How many lines below contain the word "gNovaBocal"? Answer with that number alone.

Records excerpted from a collection
++++++++
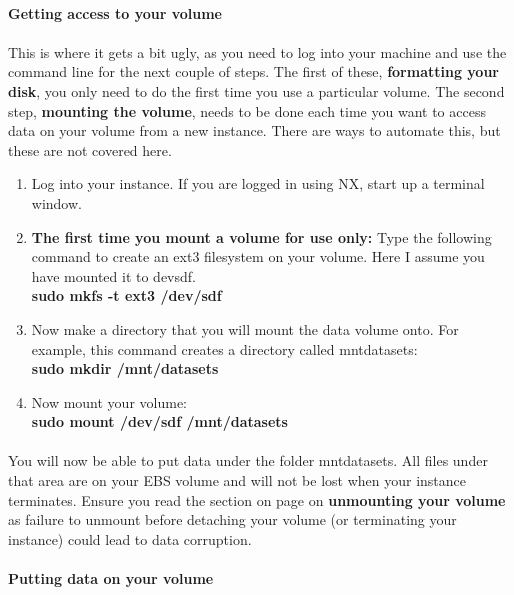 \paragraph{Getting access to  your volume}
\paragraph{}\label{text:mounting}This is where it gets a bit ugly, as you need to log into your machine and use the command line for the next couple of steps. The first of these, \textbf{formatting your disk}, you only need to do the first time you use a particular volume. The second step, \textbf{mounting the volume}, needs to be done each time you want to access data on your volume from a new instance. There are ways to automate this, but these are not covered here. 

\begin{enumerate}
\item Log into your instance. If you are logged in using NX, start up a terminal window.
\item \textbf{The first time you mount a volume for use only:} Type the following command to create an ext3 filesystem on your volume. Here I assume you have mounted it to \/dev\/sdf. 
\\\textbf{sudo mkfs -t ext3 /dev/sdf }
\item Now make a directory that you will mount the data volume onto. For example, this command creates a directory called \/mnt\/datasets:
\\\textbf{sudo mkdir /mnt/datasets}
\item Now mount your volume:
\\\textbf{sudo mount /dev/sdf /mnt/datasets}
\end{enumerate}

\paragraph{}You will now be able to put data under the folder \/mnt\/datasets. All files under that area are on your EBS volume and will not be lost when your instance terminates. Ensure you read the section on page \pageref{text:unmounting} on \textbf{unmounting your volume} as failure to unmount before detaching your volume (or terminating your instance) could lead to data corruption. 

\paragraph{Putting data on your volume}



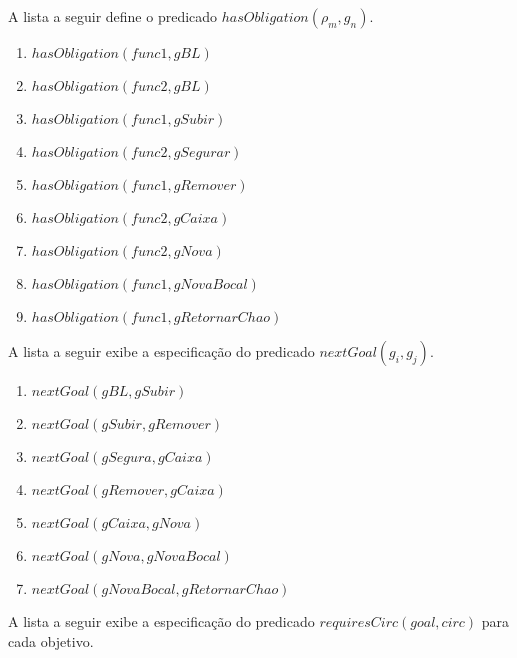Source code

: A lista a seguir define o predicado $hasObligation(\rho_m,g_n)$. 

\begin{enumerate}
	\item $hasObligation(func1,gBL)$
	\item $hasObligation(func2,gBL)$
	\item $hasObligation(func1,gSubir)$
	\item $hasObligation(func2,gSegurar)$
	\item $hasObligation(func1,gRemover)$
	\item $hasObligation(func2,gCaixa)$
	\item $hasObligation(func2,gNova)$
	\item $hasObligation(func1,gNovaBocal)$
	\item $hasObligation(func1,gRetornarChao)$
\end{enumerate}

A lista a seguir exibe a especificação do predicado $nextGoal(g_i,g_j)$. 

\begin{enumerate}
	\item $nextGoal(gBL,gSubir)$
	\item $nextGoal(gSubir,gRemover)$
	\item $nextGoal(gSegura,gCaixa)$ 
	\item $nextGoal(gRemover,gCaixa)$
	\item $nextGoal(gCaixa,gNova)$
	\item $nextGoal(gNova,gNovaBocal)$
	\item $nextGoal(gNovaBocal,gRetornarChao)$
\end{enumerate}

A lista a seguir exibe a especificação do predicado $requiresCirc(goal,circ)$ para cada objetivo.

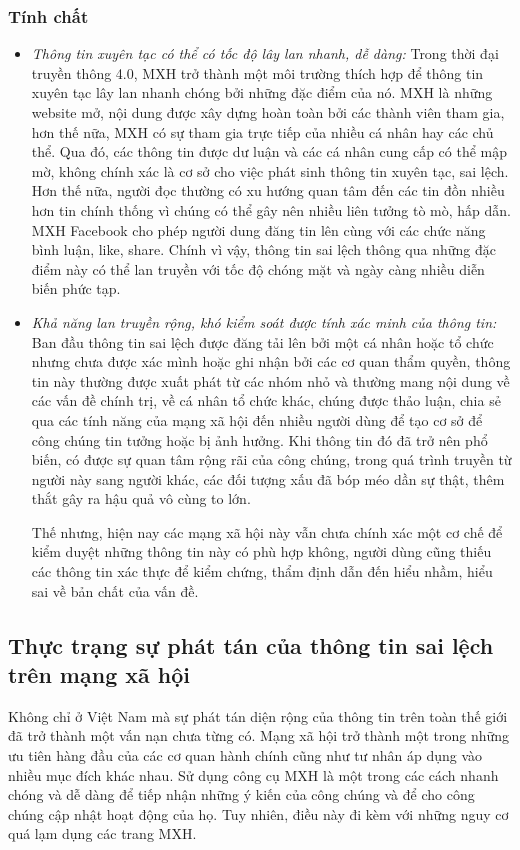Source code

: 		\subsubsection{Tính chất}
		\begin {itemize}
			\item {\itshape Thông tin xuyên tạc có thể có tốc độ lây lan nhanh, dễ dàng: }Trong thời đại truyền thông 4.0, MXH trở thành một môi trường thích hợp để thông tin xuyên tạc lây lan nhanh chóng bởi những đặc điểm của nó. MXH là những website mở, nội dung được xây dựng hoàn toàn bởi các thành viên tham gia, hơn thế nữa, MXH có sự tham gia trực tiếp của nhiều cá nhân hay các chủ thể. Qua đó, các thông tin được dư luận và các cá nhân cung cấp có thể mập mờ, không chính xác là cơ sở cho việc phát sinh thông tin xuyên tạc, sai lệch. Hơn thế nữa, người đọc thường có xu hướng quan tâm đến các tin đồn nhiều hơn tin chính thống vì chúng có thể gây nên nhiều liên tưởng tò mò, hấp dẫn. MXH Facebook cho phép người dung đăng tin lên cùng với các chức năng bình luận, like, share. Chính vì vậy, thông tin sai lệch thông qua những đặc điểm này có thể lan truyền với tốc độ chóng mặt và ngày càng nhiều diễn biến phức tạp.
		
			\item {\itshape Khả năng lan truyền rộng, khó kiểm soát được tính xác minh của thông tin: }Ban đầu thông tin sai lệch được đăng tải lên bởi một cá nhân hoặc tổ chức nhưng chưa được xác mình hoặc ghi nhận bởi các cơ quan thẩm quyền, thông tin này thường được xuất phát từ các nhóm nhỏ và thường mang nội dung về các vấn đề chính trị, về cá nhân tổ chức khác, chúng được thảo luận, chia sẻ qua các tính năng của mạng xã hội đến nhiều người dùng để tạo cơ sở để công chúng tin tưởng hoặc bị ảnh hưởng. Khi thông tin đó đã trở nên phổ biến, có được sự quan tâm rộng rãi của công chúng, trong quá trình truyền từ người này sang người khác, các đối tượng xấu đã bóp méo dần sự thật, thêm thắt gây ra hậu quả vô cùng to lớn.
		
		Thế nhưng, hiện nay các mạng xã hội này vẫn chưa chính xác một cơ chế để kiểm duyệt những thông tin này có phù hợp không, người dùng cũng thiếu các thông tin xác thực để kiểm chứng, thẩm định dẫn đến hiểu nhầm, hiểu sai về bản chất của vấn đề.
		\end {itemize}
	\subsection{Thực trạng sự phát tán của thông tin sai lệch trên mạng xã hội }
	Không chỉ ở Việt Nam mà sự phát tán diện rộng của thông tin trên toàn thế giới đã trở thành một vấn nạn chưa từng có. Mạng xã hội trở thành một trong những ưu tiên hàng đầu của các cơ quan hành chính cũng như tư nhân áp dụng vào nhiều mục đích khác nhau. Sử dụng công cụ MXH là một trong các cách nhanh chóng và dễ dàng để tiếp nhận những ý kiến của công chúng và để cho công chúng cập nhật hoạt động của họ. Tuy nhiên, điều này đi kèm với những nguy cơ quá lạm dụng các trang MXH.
++++++++
### YOUR RESPONSE
3